39 days to go — July 3, 2018

39 days to go


RPE 5/6, feeling good on these runs, will continue where possible with daily runs, and add speed and hills.

40 Days to Go — July 2, 2018

40 Days to Go

Which statement is sharper in provoking our thinking?

  1. Cashless payments are increasing.
  2. By 2030, digital cash makes ATMs obsolete.

We are affected more by events (Statement 2) than by trends (Statement 1). Events give a sense of urgency, a sign of a changing reality. Trends give information about general directions (up or down), but can move fast or slow, and are not accompanied by implications.

A specific statement stirs the reader more than a generic phrase.

The point of identifying possible future events is not a binary YES or NO position. There are good reasons to believe a FutureFact will occur, just as there are good reasons to believe that it won’t.

Whats important is entertaining the overarching idea of a possible future event, then therefore what an organisation must do to prepare for that.

How to write a good FutureFact:

  • Relevant in scope and time
  • Externally oriented; bigger than your organisation
  • Unconventional, but not absurd
  • Mind-hooking; an event not a trend


Faster pace, decent cadence.

41 days to go — July 1, 2018

41 days to go

The historian looks backwards, and forms a coherent story, connecting events of th past, but cannot spot things on the horizon. The trend hopper jumps to new, radical things, but gives no compelling story to persuade others the need to change. The visionary leader combines the best traits of the former two: an ability to spot early signals or markers of change, and an ability to craft a story that influences others to adopt change.

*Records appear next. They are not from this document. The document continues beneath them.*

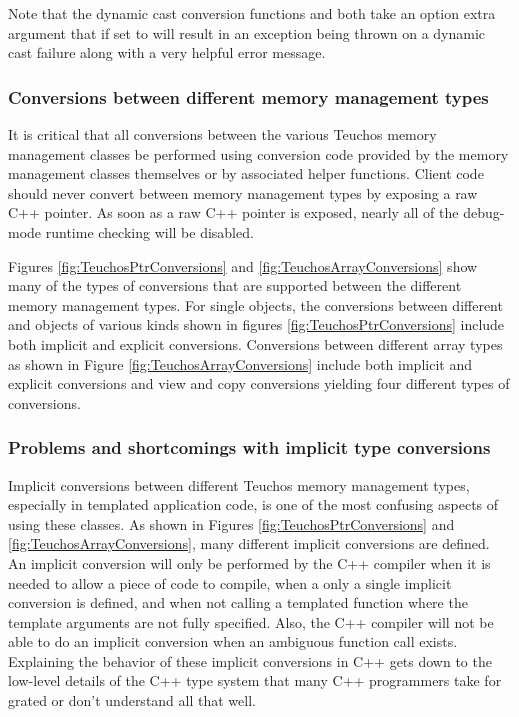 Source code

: \documentclass[pdf,ps2pdf,11pt]{SANDreport}
\begin{document}
Note that the dynamic cast conversion functions
{} and {}
both take an option extra argument {} that if
set to {} will result in an exception being thrown on a
dynamic cast failure along with a very helpful error message.


%
{}\subsubsection{Conversions between different memory management types}
\label{sec:teuchos-type-conversions}
%

It is critical that all conversions between the various Teuchos memory
management classes be performed using conversion code provided by the
memory management classes themselves or by associated helper
functions.  Client code should never convert between memory management
types by exposing a raw C++ pointer.  As soon as a raw C++ pointer is
exposed, nearly all of the debug-mode runtime checking will be
disabled.

Figures {}\ref{fig:TeuchosPtrConversions} and
{}\ref{fig:TeuchosArrayConversions} show many of the types of
conversions that are supported between the different memory management
types.  For single objects, the conversions between different
{} and {} objects of various kinds shown in
figures {}\ref{fig:TeuchosPtrConversions} include both implicit and
explicit conversions.  Conversions between different array types as
shown in Figure {}\ref{fig:TeuchosArrayConversions} include both
implicit and explicit conversions and view and copy conversions
yielding four different types of conversions.

%
{}\subsubsection{Problems and shortcomings with implicit type
conversions}
\label{sec:conversion-problems}
%

Implicit conversions between different Teuchos memory management
types, especially in templated application code, is one of the most
confusing aspects of using these classes.  As shown in Figures
{}\ref{fig:TeuchosPtrConversions} and
{}\ref{fig:TeuchosArrayConversions}, many different implicit
conversions are defined.  An implicit conversion will only be
performed by the C++ compiler when it is needed to allow a piece of
code to compile, when a only a single implicit conversion is defined,
and when not calling a templated function where the template arguments
are not fully specified.  Also, the C++ compiler will not be able to
do an implicit conversion when an ambiguous function call exists.
Explaining the behavior of these implicit conversions in C++ gets down
to the low-level details of the C++ type system that many C++
programmers take for grated or don't understand all that well.
\end{document}
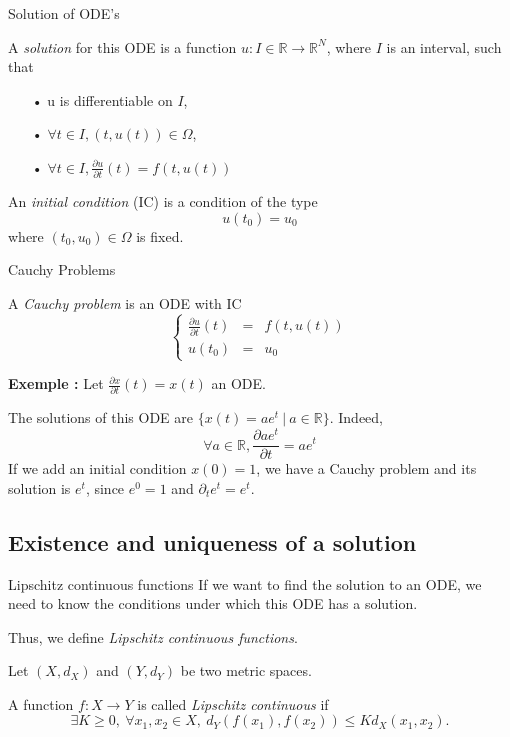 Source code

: \documentclass[11pt]{beamer}
\begin{document}
\begin{frame}{Solution of ODE's}
\begin{definition}
A \textit{solution} for this ODE is a function $u : I\in \mathbb{R} \rightarrow \mathbb{R}^N$, where $I$ is an interval, such that
	\begin{itemize}
	\item[•] u is differentiable on $I$,
	\item[•] $\forall t \in I, (t, u(t)) \in \Omega$,
	\item[•] $\forall t \in I, \frac{\partial u}{\partial t}(t) = f(t, u(t))$
	\end{itemize}
\end{definition}

\begin{definition}
An \textit{initial condition} (IC) is a condition of the type
$$
u(t_0) = u_0
$$
where $(t_0, u_0) \in \Omega$ is fixed.
\end{definition}
\end{frame}

\begin{frame}{Cauchy Problems}
\begin{definition}
A \textit{Cauchy problem} is an ODE with IC
$$
\left \{
\begin{array}{rcl}
\frac{\partial u}{\partial t}(t) & = & f(t, u(t)) \\
u(t_0) & = & u_0
\end{array}
\right.
$$
\end{definition}
\textbf{Exemple :} Let $\frac{\partial x}{\partial t}(t) = x(t)$ an ODE. 

The solutions of this ODE are
$
\{ x(t) = ae^t\ |\ a\in \mathbb{R}\}.
$
Indeed,
$$
\forall a \in \mathbb{R}, \frac{\partial ae^t}{\partial t} = ae^t
$$
If we add an initial condition $x(0) = 1$, we have a Cauchy problem and its solution is $e^t$, since $e^0 = 1$ and $\partial_te^t = e^t$.
\end{frame}

\subsection{Existence and uniqueness of a solution} \label{exiunique}
\begin{frame}{Lipschitz continuous functions}
If we want to find the solution to an ODE, we need to know the conditions under which this ODE has a solution. 

Thus, we define \textit{Lipschitz continuous functions}. 

\begin{definition}
Let $(X, d_X)$ and $(Y, d_Y)$ be two metric spaces.  

A function $f: X \rightarrow  Y$ is called \textit{Lipschitz continuous} if
$$
\exists K \geq 0, \  \forall x_1, x_2 \in X, \  d_Y(f(x_1), f(x_2)) \leq Kd_X(x_1, x_2).
$$
\end{definition}
\end{frame}
\end{document}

Finally, the follower can neither spot things on the horizon nor connect the dots to tell a story.

Leaders balance stubbornness with open-mindedness. For the latter, asking these questions will help:

  • Are there other options?
  • What are we not seeing or saying?


Easy, RPE6, then RPE7 at the end. Kept cadence high, posture upright. For running in -2 deg C temperatures, I wore leggings, shorts, two shirts, beanie and gloves.

42 days to go — June 30, 2018
43 days to go — June 29, 2018

43 days to go

A high running cadence, measured by steps per minute, is essential for all running training, from sprinting to jogging.

Whether the runner maintains 4min/km or 7min/km, the feet must pound the pavement quickly, at a pace of 180-200 steps per minute.

A high cadence ensures a cardiovascular workout, whilst a low cadence raises the heart rate moderately but imparts little fitness gain.

48 days to go — June 24, 2018

48 days to go

The writer competes for the attention of the reader, who is hooked into the words or else wanders off.

Successful writing immerses the reader in heightened experience – emotional, intellectual, or both – more rewarding than the life around him or her.

”Information sticks best when it is crafted to touch the reader’s emotions.

Naked facts are frequently not enough to invite a reader’s attention to the rest of the story.

It is their context – the writing, the container of the information – that illuminates facts for the reader and gives them significant meaning.

Writers of nonfiction have the right – perhaps even the responsibility – to access the wonders of the writer’s craft to make their work interesting and enjoyable.

Stein on Writing.

50 days to go — June 21, 2018

50 days to go

“One of the most influential people that I met while at Coral Reef was a teacher, David Menasche.

He was able to easily gain the respect of the entire class just by showing us his personality. Most teachers make the entire class listen either by being a friend – showing their comedic and slack side to try to relate to us – or going to be opposite route by being extremely strict to frighten us into being well behaved. Mr Menasche was different.

He demonstrated he was to be taken seriously by, on the very first day, kicking someone out of class who disrespected him. He got his students passionate about literature by being passionate about it himself.

He paid close attention to his students, and if one of them seemed a little off, he noticed right away and pulled them aside to check on their well-being. He treated us as adults, giving us responsibilities as well as making us act like adults.”

And from To Kill a Mockingbird:

”I wanted you to see what real courage is, instead of getting the idea that courage is a man with a gun in his hand.

It’s when you know you’re licked before you begin, but you begin anyway and see it through no matter what.”